Last week’s deadly terror attacks in France by Islamic extremists offer the most recent example that violent Islamist extremism has declared war on Western civilization’s "foundational values," specifically the rule of law, freedom of expression and freedom of religion, according to Lieberman.
It’s also further proof that "al-Qaida has divided and reconstituted itself throughout the world under groups with new names like Islamic State, but with the same evil purposes."
So unless and until radical Islam is "fought and eventually defeated," attacks on the civilized West will continue, he writes.

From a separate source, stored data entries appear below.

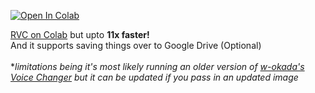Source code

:[![Open In Colab](https://colab.research.google.com/assets/colab-badge.svg)](https://colab.research.google.com/github/Ran-Mewo/voice-changer/blob/main/Voice_Changer.ipynb)


[RVC on Colab](https://colab.research.google.com/github/w-okada/voice-changer/blob/master/Realtime_Voice_Changer_on_Colab.ipynb) but upto **11x faster!** <br>And it supports saving things over to Google Drive (Optional)<br><br>
**limitations being it's most likely running an older version of [w-okada's Voice Changer](https://github.com/w-okada/voice-changer) but it can be updated if you pass in an updated image*
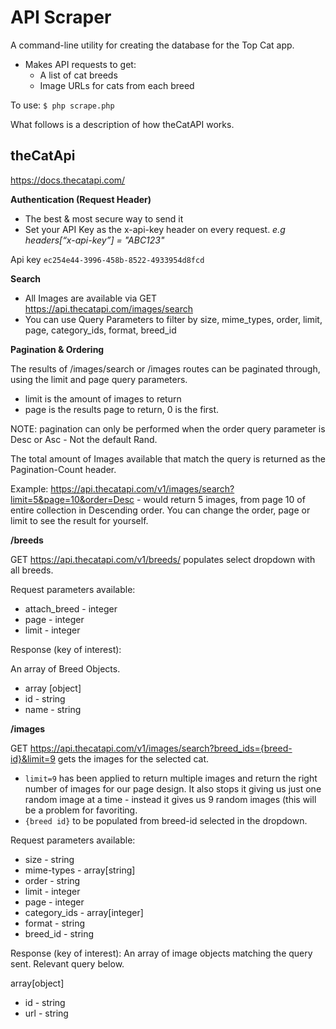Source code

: # API Scraper

A command-line utility for creating the database for the Top Cat app.

* Makes API requests to get:
    * A list of cat breeds
    * Image URLs for cats from each breed

To use: 
`$ php scrape.php`

What follows is a description of how theCatAPI works.

## theCatApi

https://docs.thecatapi.com/

**Authentication (Request Header)**
* The best & most secure way to send it
* Set your API Key as the x-api-key header on every request.
*e.g headers[“x-api-key”] = "ABC123"*

Api key `ec254e44-3996-458b-8522-4933954d8fcd`

**Search**
* All Images are available via GET https://api.thecatapi.com/images/search
* You can use Query Parameters to filter by size, mime_types, order, limit, page, category_ids, format, breed_id

**Pagination & Ordering**

The results of /images/search or /images routes can be paginated through, using the limit and page query parameters.
* limit is the amount of images to return
* page is the results page to return, 0 is the first.

NOTE: pagination can only be performed when the order query parameter is Desc or Asc - Not the default Rand.

The total amount of Images available that match the query is returned as the Pagination-Count header.

Example:
https://api.thecatapi.com/v1/images/search?limit=5&page=10&order=Desc - would return 5 images, from page 10 of entire collection in Descending order.
You can change the order, page or limit to see the result for yourself.


**/breeds**

GET
https://api.thecatapi.com/v1/breeds/ populates select dropdown with all breeds.

Request parameters available:
* attach_breed - integer
* page - integer
* limit - integer

Response (key of interest):

An array of Breed Objects.
* array [object]
* id - string
* name - string

**/images**

GET
https://api.thecatapi.com/v1/images/search?breed_ids={breed-id}&limit=9 gets the images for the selected cat.
* `limit=9` has been applied to return multiple images and return the right number of images for our page design. It also stops it giving us just one random image at a time - instead it gives us 9 random images (this will be a problem for favoriting. 
* `{breed id}` to be populated from breed-id selected in the dropdown.

Request parameters available:
* size - string
* mime-types - array[string]
* order - string
* limit - integer
* page - integer
* category_ids - array[integer]
* format - string
* breed_id - string

Response (key of interest):
An array of image objects matching the query sent. Relevant query below.

array[object]
* id - string
* url - string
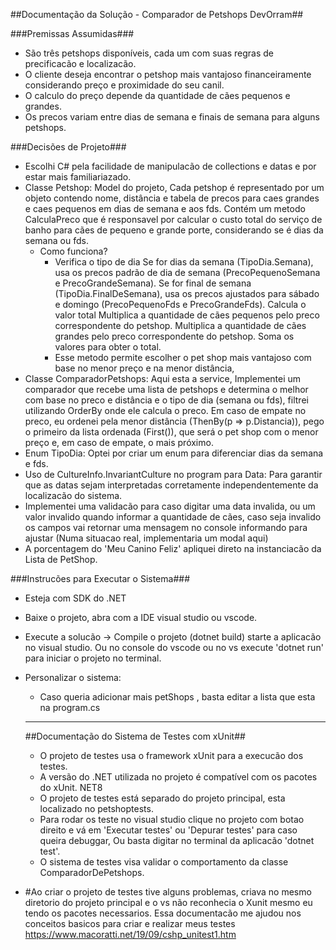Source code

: ##Documentação da Solução - Comparador de Petshops DevOrram##

 ###Premissas Assumidas###
- São três petshops disponíveis, cada um com suas regras de precificacão e localizacão.
- O cliente deseja encontrar o petshop mais vantajoso financeiramente considerando preço e proximidade do seu canil.
- O calculo do preço depende da quantidade de cães pequenos e grandes.
- Os precos variam entre dias de semana e finais de semana para alguns petshops.

###Decisões de Projeto###
- Escolhi C# pela facilidade de manipulacão de collections e datas e por estar mais familiariazado.
- Classe Petshop: Model do projeto, Cada petshop é representado por um objeto contendo nome, distância e tabela de precos para caes grandes e caes pequenos em dias de semana e aos fds. Contém um metodo CalculaPreco que é responsavel por calcular o custo total do 
  serviço de banho para cães de pequeno e grande porte, considerando se é dias da semana ou fds.
   - Como funciona?
     - Verifica o tipo de dia
         Se for dias da semana (TipoDia.Semana), usa os precos padrão de dia de semana (PrecoPequenoSemana e PrecoGrandeSemana).
         Se for final de semana (TipoDia.FinalDeSemana), usa os precos ajustados para sábado e domingo (PrecoPequenoFds e PrecoGrandeFds).
         Calcula o valor total
         Multiplica a quantidade de cães pequenos pelo preco correspondente do petshop.
         Multiplica a quantidade de cães grandes pelo preco correspondente do petshop.
         Soma os valores para obter o total.
      - Esse metodo  permite escolher o pet shop mais vantajoso com base no menor preço e na menor distância,
- Classe ComparadorPetshops: Aqui esta a service, Implementei um comparador que recebe uma lista de petshops e determina o melhor com base no preco e distância e o tipo de dia (semana ou fds), filtrei utilizando OrderBy onde ele calcula o preco. Em caso de empate 
  no  preco, eu ordenei pela menor distância (ThenBy(p => p.Distancia)), pego o primeiro da lista ordenada (First()), que será o pet shop com o menor preço e, em caso de empate, o mais próximo.
- Enum TipoDia: Optei por criar  um enum para diferenciar dias da semana e fds.
- Uso de CultureInfo.InvariantCulture no program para Data: Para garantir que as datas sejam interpretadas corretamente independentemente da localizacão do sistema.
- Implementei uma validacão para caso digitar uma data invalida, ou um valor invalido quando informar a quantidade de cães, caso seja invalido os campos vai retornar uma mensagem no console informando para ajustar (Numa situacao real, implementaria um modal aqui)
- A porcentagem do 'Meu Canino Feliz' apliquei direto na instanciacão da Lista de PetShop.

###Instrucões para Executar o Sistema###
- Esteja com SDK do .NET
- Baixe o projeto, abra com a IDE visual studio ou vscode.
- Execute a solucão -> Compile o projeto (dotnet build) starte a aplicacão no visual studio. Ou no console do vscode ou no vs execute 'dotnet run' para iniciar o projeto no terminal.
- Personalizar o sistema:
   - Caso queria adicionar mais petShops , basta editar a lista que esta na program.cs

  ------------------------------------------------------------------------------------------------------------------------------------------------------------------------------------------------------------------------------------------------------------------
  ##Documentação do Sistema de Testes com xUnit##
  - O projeto de testes usa o framework xUnit para a execucão dos testes.
  - A versão do .NET utilizada no projeto é compatível com os pacotes do xUnit. NET8
  - O projeto de testes está separado do projeto principal, esta localizado no petshoptests.
  - Para rodar os teste no visual studio clique no projeto com botao direito e vá em 'Executar testes' ou 'Depurar testes' para caso queira debuggar, Ou basta digitar no terminal da aplicacão 'dotnet test'.
  - O sistema de testes visa validar o comportamento da classe ComparadorDePetshops.

 - #Ao criar o projeto de testes tive alguns problemas, criava no mesmo diretorio do projeto principal e o vs não reconhecia o Xunit mesmo eu tendo os pacotes necessarios.
   Essa documentacão me ajudou nos conceitos basicos para criar e realizar meus testes https://www.macoratti.net/19/09/cshp_unitest1.htm




  
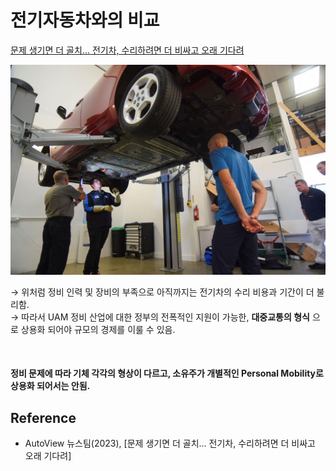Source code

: # 전기자동차와의 비교
[문제 생기면 더 골치... 전기차, 수리하려면 더 비싸고 오래 기다려](https://www.autoview.co.kr/news/articleView.html?idxno=81458)

<p align="center">
  <img src="images/EV.jpg">
</p>

&rarr; 위처럼 정비 인력 및 장비의 부족으로 아직까지는 전기차의 수리 비용과 기간이 더 불리함. <br>
&rarr; 따라서 UAM 정비 산업에 대한 정부의 전폭적인 지원이 가능한, __대중교통의 형식__ 으로 상용화 되어야 규모의 경제를 이룰 수 있음.

<br>

#### 정비 문제에 따라 기체 각각의 형상이 다르고, 소유주가 개별적인 Personal Mobility로 상용화 되어서는 안됨.

## Reference
* AutoView 뉴스팀(2023), [문제 생기면 더 골치... 전기차, 수리하려면 더 비싸고 오래 기다려]

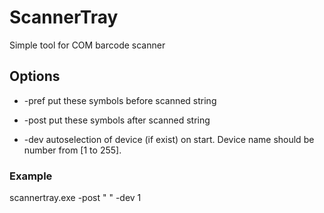 # ScannerTray
Simple tool for COM barcode scanner
## Options
- -pref put these symbols before scanned string

- -post put these symbols after scanned string

- -dev autoselection of device (if exist) on start. Device name should be number from [1 to 255].
### Example
scannertray.exe -post " " -dev 1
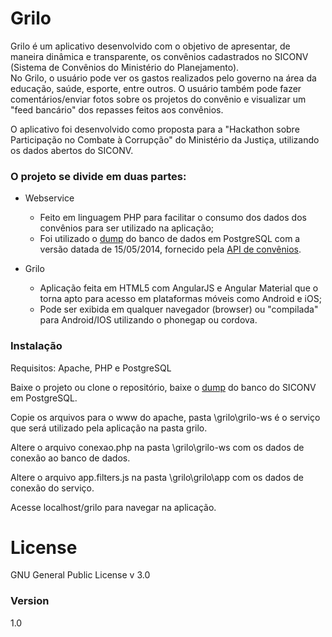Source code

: # Grilo

Grilo é um aplicativo desenvolvido com o objetivo de apresentar, de maneira dinâmica e transparente, os convênios cadastrados no SICONV (Sistema de Convênios do Ministério do Planejamento).  
No Grilo, o usuário pode ver os gastos realizados pelo governo na área da educação, saúde, esporte, entre outros. O usuário também pode fazer comentários/enviar fotos sobre os projetos do convênio e visualizar um "feed bancário" dos repasses feitos aos convênios.

O aplicativo foi desenvolvido como proposta para a "Hackathon sobre Participação no Combate à Corrupção" do Ministério da Justiça, utilizando os dados abertos do SICONV.

### O projeto se divide em duas partes:
- Webservice
    - Feito em linguagem PHP  para facilitar o consumo dos dados dos convênios para ser utilizado na aplicação;
    - Foi utilizado o [dump](http://repositorio.dados.gov.br/economia-financas/encargos-financeiros/transferencias-financeiras/API_siconv_140515.zip) do banco de dados em PostgreSQL com a versão datada de 15/05/2014, fornecido pela [API de convênios](http://api.convenios.gov.br/siconv/doc/).

- Grilo
    - Aplicação feita em HTML5 com AngularJS e Angular Material que o torna apto para acesso em plataformas móveis como Android e iOS;
    - Pode ser exibida em qualquer navegador (browser) ou "compilada" para Android/IOS utilizando o phonegap ou cordova.

### Instalação
Requisitos: Apache, PHP e PostgreSQL

Baixe o projeto ou clone o repositório, baixe o [dump](http://repositorio.dados.gov.br/economia-financas/encargos-financeiros/transferencias-financeiras/API_siconv_140515.zip) do banco do SICONV em PostgreSQL.

Copie os arquivos para o www do apache, pasta \grilo\grilo-ws é o serviço que será utilizado pela aplicação na pasta grilo.

Altere o arquivo conexao.php na pasta \grilo\grilo-ws com os dados de conexão ao banco de dados.

Altere o arquivo app.filters.js na pasta \grilo\grilo\app com os dados de conexão do serviço.

Acesse localhost/grilo para navegar na aplicação.

# License
GNU General Public License v 3.0

### Version
1.0
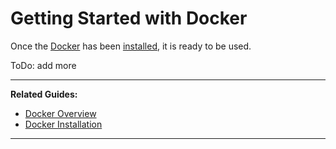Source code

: # Getting Started with Docker

Once the [Docker][1] has been [installed][2], it is ready to be used.

ToDo: add more

---

**Related Guides:**

- [Docker Overview][3]
- [Docker Installation][2]

---

[1]: https://docs.docker.com/
[2]: /Guides/Docker/Docker%20Installation
[3]: /Guides/Docker/Docker%20Overview
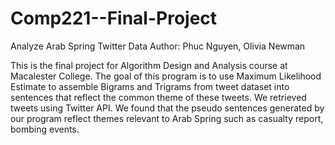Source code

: # Comp221--Final-Project
Analyze Arab Spring Twitter Data
Author: Phuc Nguyen, Olivia Newman

This is the final project for Algorithm Design and Analysis course at Macalester College. 
The goal of this program is to use Maximum Likelihood Estimate to assemble Bigrams and Trigrams from tweet dataset into sentences that reflect the common theme of these tweets.
We retrieved tweets using Twitter API. We found that the pseudo sentences generated by our program reflect themes relevant to Arab Spring such as casualty report, bombing events.



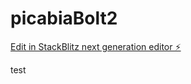 # picabiaBolt2

[Edit in StackBlitz next generation editor ⚡️](https://stackblitz.com/~/github.com/profdl/picabiaBolt2)


test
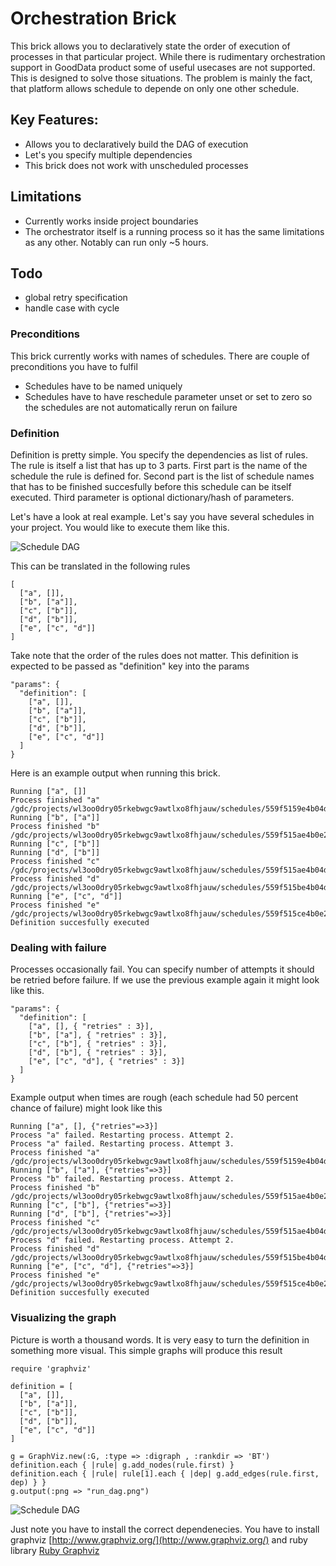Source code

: # Orchestration Brick
This brick allows you to declaratively state the order of execution of processes in that particular project. While there is rudimentary orchestration support in GoodData product some of useful usecases are not supported. This is designed to solve those situations. The problem is mainly the fact, that platform allows schedule to depende on only one other schedule.

## Key Features:
- Allows you to declaratively build the DAG of execution
- Let's you specify multiple dependencies
- This brick does not work with unscheduled processes

## Limitations
- Currently works inside project boundaries
- The orchestrator itself is a running process so it has the same limitations as any other. Notably can run only ~5 hours.

## Todo
- global retry specification
- handle case with cycle

### Preconditions
This brick currently works with names of schedules. There are couple of preconditions you have to fulfil

- Schedules have to be named uniquely
- Schedules have to have reschedule parameter unset or set to zero so the schedules are not automatically rerun on failure

### Definition
Definition is pretty simple. You specify the dependencies as list of rules. The rule is itself a list that has up to 3 parts. First part is the name of the schedule the rule is defined for. Second part is the list of schedule names that has to be finished succesfully before this schedule can be itself executed. Third parameter is optional dictionary/hash of parameters.

Let's have a look at real example. Let's say you have several schedules in your project. You would like to execute them like this.

![Schedule DAG](https://www.dropbox.com/s/pwoog8bh8d803xf/dag.png?dl=0&raw=1)

This can be translated in the following rules

    [
      ["a", []],
      ["b", ["a"]],
      ["c", ["b"]],
      ["d", ["b"]],
      ["e", ["c", "d"]]
    ]

Take note that the order of the rules does not matter. This definition is expected to be passed as "definition" key into the params

    "params": {
      "definition": [
        ["a", []],
        ["b", ["a"]],
        ["c", ["b"]],
        ["d", ["b"]],
        ["e", ["c", "d"]]
      ]
    }

Here is an example output when running this brick.

    Running ["a", []]
    Process finished "a" /gdc/projects/wl3oo0dry05rkebwgc9awtlxo8fhjauw/schedules/559f5159e4b04dc2ca9dbd78/executions/559f52aee4b0e23e7b74d11c
    Running ["b", ["a"]]
    Process finished "b" /gdc/projects/wl3oo0dry05rkebwgc9awtlxo8fhjauw/schedules/559f515ae4b0e23e7b74cfc1/executions/559f52b9e4b04dc2ca9dbd83
    Running ["c", ["b"]]
    Running ["d", ["b"]]
    Process finished "c" /gdc/projects/wl3oo0dry05rkebwgc9awtlxo8fhjauw/schedules/559f515ae4b04dc2ca9dbd79/executions/559f52c3e4b0e23e7b74d11d
    Process finished "d" /gdc/projects/wl3oo0dry05rkebwgc9awtlxo8fhjauw/schedules/559f515be4b04dc2ca9dbd7a/executions/559f52c4e4b0e23e7b74d11e
    Running ["e", ["c", "d"]]
    Process finished "e" /gdc/projects/wl3oo0dry05rkebwgc9awtlxo8fhjauw/schedules/559f515ce4b0e23e7b74cfc2/executions/559f52d9e4b04dc2ca9dbd84
    Definition succesfully executed

### Dealing with failure
Processes occasionally fail. You can specify number of attempts it should be retried before failure. If we use the previous example again it might look like this.


    "params": {
      "definition": [
        ["a", [], { "retries" : 3}],
        ["b", ["a"], { "retries" : 3}],
        ["c", ["b"], { "retries" : 3}],
        ["d", ["b"], { "retries" : 3}],
        ["e", ["c", "d"], { "retries" : 3}]
      ]
    }

Example output when times are rough (each schedule had 50 percent chance of failure) might look like this

    Running ["a", [], {"retries"=>3}]
    Process "a" failed. Restarting process. Attempt 2.
    Process "a" failed. Restarting process. Attempt 3.
    Process finished "a" /gdc/projects/wl3oo0dry05rkebwgc9awtlxo8fhjauw/schedules/559f5159e4b04dc2ca9dbd78/executions/559f5716e4b0e23e7b74d257
    Running ["b", ["a"], {"retries"=>3}]
    Process "b" failed. Restarting process. Attempt 2.
    Process finished "b" /gdc/projects/wl3oo0dry05rkebwgc9awtlxo8fhjauw/schedules/559f515ae4b0e23e7b74cfc1/executions/559f5735e4b04dc2ca9dbdd6
    Running ["c", ["b"], {"retries"=>3}]
    Running ["d", ["b"], {"retries"=>3}]
    Process finished "c" /gdc/projects/wl3oo0dry05rkebwgc9awtlxo8fhjauw/schedules/559f515ae4b04dc2ca9dbd79/executions/559f5740e4b0e23e7b74d26d
    Process "d" failed. Restarting process. Attempt 2.
    Process finished "d" /gdc/projects/wl3oo0dry05rkebwgc9awtlxo8fhjauw/schedules/559f515be4b04dc2ca9dbd7a/executions/559f5769e4b04dc2ca9dbdd7
    Running ["e", ["c", "d"], {"retries"=>3}]
    Process finished "e" /gdc/projects/wl3oo0dry05rkebwgc9awtlxo8fhjauw/schedules/559f515ce4b0e23e7b74cfc2/executions/559f57bbe4b0e23e7b74d287
    Definition succesfully executed

### Visualizing the graph

Picture is worth a thousand words. It is very easy to turn the definition in something more visual. This simple graphs will produce this result

    require 'graphviz'

    definition = [
      ["a", []],
      ["b", ["a"]],
      ["c", ["b"]],
      ["d", ["b"]],
      ["e", ["c", "d"]]
    ]

    g = GraphViz.new(:G, :type => :digraph , :rankdir => 'BT')
    definition.each { |rule| g.add_nodes(rule.first) }
    definition.each { |rule| rule[1].each { |dep| g.add_edges(rule.first, dep) } }
    g.output(:png => "run_dag.png")

![Schedule DAG](https://www.dropbox.com/s/fj5burfpo0vho2w/run_dag.png?dl=0&raw=1)

Just note you have to install the correct dependenecies. You have to install graphviz [http://www.graphviz.org/](http://www.graphviz.org/) and ruby library [Ruby Graphviz](https://github.com/glejeune/Ruby-Graphviz)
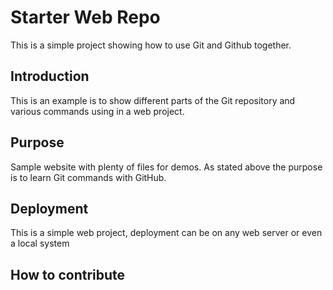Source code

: # Starter Web Repo

This is a simple project showing how to use Git and Github together.

## Introduction

This is an example is to show different parts of the Git repository and various commands using in a web project.

## Purpose

Sample website with plenty of files for demos. As stated above the purpose is to learn Git commands with GitHub.

## Deployment

This is a simple web project, deployment can be on any web server or even a local system

## How to contribute
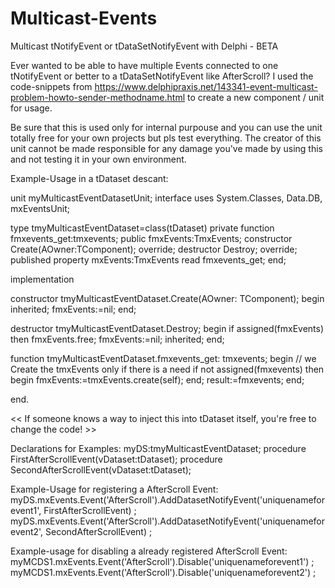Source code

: # Multicast-Events
Multicast tNotifyEvent or tDataSetNotifyEvent with Delphi - BETA

Ever wanted to be able to have multiple Events connected to one tNotifyEvent or better to a tDataSetNotifyEvent like AfterScroll?
I used the code-snippets from https://www.delphipraxis.net/143341-event-multicast-problem-howto-sender-methodname.html to create a new component / unit for usage.

Be sure that this is used only for internal purpouse and you can use the unit totally free for your own projects but pls test everything.
The creator of this unit cannot be made responsible for any damage you've made by using this and not testing it in your own environment.

Example-Usage in a tDataset descant:

unit myMulticastEventDatasetUnit;
interface
uses System.Classes, Data.DB, mxEventsUnit;

type
	tmyMulticastEventDataset=class(tDataset)
	private
		function fmxevents_get:tmxevents;
	public
		fmxEvents:TmxEvents;
		constructor Create(AOwner:TComponent); override;
		destructor Destroy; override;
	published
		property mxEvents:TmxEvents read fmxevents_get;
	end;

implementation

constructor tmyMulticastEventDataset.Create(AOwner: TComponent);
begin
	inherited;
	fmxEvents:=nil;
end;

destructor tmyMulticastEventDataset.Destroy;
begin
	if assigned(fmxEvents) then fmxEvents.free;
	fmxEvents:=nil;
	inherited;
end;

function tmyMulticastEventDataset.fmxevents_get: tmxevents;
begin
	// we Create the tmxEvents only if there is a need
	if not assigned(fmxevents) then begin
		fmxEvents:=tmxEvents.create(self);
	end;
	result:=fmxevents;
end;

end.

<< If someone knows a way to inject this into tDataset itself, you're free to change the code! >>

Declarations for Examples:
  myDS:tmyMulticastEventDataset;
  procedure FirstAfterScrollEvent(vDataset:tDataset); 
  procedure SecondAfterScrollEvent(vDataset:tDataset); 
  
Example-Usage for registering a AfterScroll Event:
  myDS.mxEvents.Event('AfterScroll').AddDatasetNotifyEvent('uniquenameforevent1',  FirstAfterScrollEvent) ;
  myDS.mxEvents.Event('AfterScroll').AddDatasetNotifyEvent('uniquenameforevent2',  SecondAfterScrollEvent) ;

Example-usage for disabling a already registered AfterScroll Event:
  myMCDS1.mxEvents.Event('AfterScroll').Disable('uniquenameforevent1') ;
  myMCDS1.mxEvents.Event('AfterScroll').Disable('uniquenameforevent2') ;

Lieberman proposes a four-pronged strategy to rid the world of violent jihadists, beginning with civilized nations going on the offensive, first by acknowledging that "we are at war with violent Islamist extremism and that as long as these extremists continue to recruit, attack and expand territorially, the civilized world will continue to lose and the number and frequency of attacks like those in France will increase."
Second, he writes, by "every nation whose government or people have been attacked or threatened by Islamist terrorists formally declaring war against Islamist extremism."
That includes the Congress updating the Authorization for Use of Military Force passed after 9/11 to grant the president broad authority to take action.
Lieberman’s third prong would be the U.S. and the world’s other great powers forming and leading a global alliance against radical Islam — combining military, intelligence, economic and diplomatic assets — and the inclusion of leading Islamic nations such as Saudi Arabia, United Arab Emirates and Egypt, "because Muslims who do not share the extremist views of the terrorists constitute the largest number of its victims."
The unfettered goal of the Alliance Against Islamist Extremism "should be nothing less than total destruction of the enemy — beginning with Islamic State, AQAP in Yemen, al-Shabaab in Somalia and Boko Haram in Nigeria," according to Lieberman, who notes that the terror groups' very existence poses a threat to the civilized people of the world.
"They must be eliminated," Lieberman writes. "As long as they exist, they will continue to radicalize followers, in person and online. They will provide training for terrorists who will attack us where we live, work and worship.
"That will stop only when they are destroyed."
Fourth, and last, Western values — the rule of law, and the freedom of expression and religion — must be "used as weapons … and spread by the alliance because where there is law and freedom, radical Islamists cannot flourish."
Fighting Islamist terrorism is an ideological conflict tantamount to the world wars against fascism and communism, Lieberman says.
"Can the inspiring unity that filled the streets of Paris on Sunday in defense of freedom be transformed into the mighty unity that is necessary now to defeat radical Islam before it kills more people and takes away more freedom?"